このところ、リクエストとクレームについて気になっている。
今日はたまたま、スーパーの総菜売り場でオバハンが係の人に食ってかかっているのを目にした。
「おたくはね、ワサビが少ないんですよ。いつも言おうと思っていたのにね。誰もいなかったから」
まるでワサビの量が少ないのは犯罪であるかのような押しの強さである。手にはパックの寿司が掴まれているた。
うーん、これは難しいだろうな、と内心思った。
スーパーとしては万人向けにむしろワサビを意図的に減らしているのだろう、と想像した。
それにしても、
味が足りなければ自分で足せば済むことじゃなかろうか、と考えた。
ところで、
相手が役人であれ店の人であれ何であれ、利用者が要求を伝えるのは、すべてこれ、リクエストなのではないか、と考えるようになった。
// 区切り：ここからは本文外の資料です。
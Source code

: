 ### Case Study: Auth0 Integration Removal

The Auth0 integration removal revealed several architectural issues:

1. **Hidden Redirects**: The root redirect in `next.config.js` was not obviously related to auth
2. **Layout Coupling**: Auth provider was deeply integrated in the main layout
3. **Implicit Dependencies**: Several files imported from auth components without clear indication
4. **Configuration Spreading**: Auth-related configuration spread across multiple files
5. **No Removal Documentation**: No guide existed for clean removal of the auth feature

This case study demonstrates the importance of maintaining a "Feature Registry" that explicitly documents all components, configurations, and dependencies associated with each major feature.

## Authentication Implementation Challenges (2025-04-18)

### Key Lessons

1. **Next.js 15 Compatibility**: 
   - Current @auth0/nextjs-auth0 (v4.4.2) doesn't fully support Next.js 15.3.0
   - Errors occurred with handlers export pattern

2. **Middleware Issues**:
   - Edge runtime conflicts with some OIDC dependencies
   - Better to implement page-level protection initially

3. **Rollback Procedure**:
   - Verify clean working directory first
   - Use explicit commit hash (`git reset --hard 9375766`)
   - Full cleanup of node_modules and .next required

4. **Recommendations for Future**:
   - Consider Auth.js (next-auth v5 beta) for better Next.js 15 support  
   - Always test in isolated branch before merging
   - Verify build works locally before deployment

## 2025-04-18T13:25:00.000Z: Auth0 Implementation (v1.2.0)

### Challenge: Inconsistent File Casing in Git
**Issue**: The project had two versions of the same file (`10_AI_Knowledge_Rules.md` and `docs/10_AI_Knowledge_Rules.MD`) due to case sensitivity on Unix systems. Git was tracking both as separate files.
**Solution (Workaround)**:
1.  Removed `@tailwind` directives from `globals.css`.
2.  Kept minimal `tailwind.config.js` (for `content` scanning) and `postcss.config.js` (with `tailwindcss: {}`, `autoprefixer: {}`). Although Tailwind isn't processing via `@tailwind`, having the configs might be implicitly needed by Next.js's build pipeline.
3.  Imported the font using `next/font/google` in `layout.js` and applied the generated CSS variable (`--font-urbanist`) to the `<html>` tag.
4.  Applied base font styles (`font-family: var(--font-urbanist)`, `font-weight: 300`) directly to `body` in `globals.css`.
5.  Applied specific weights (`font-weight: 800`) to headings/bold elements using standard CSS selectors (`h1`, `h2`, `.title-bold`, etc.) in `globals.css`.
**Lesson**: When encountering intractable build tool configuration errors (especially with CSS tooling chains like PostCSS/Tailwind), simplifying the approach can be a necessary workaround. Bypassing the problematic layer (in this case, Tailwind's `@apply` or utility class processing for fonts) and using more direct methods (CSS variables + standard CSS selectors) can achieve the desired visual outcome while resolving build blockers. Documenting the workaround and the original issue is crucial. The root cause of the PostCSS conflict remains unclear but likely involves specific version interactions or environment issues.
利用者がリクエストを相手に伝えること自体は何も問題はない。
そして、そのリクエストを相手が了承するか、退けるか、は相手に属する問題であるのだろう、と思われた。
不思議なのは、あらゆる場で、本来ならばリクエストであるはずの言動がクレームと化しているのはいったいどういった理由によるものなのか、がよく分からない。
客がサービスの提供者に対してリクエストを出すのは当然のことと思われる。(無論、常識の範囲でという前提つきではあるが)
それが、初めからクレームと化すのはどうしてなのか。
これは出す方の問題なのか、受け取る側の問題なのか。
つまりリクエストがクレームとして扱われてしまうのか、それとも、そもそもそれがリクエストだということを忘れているのだろうか。
クレームに対しては対応することが絶対条件の様相を帯びている。
だから、いろいろな場においてクレームが発生しないように予め最大限の配慮をするようになっる。
すると、大抵の場合、サービスも商品も「まぁそこそこの」ということになる。
言ってみれば活力がなく、おもしろいものが消えて言った。
そりゃ当事者にしてみればクレームがくるより、そこそこのものであってもクレームが発生しない方が断然いいに決まっている。
当事者は自分の生活がかかっているのだから冒険はできない。
それは痛いほど分かるのだけれど、しかし、なんともツマラナイ。
せめて、双方がこれはクレームではなくリクエストである、という理解が成立する規範ができれば素晴らしいと思っているのだけれど。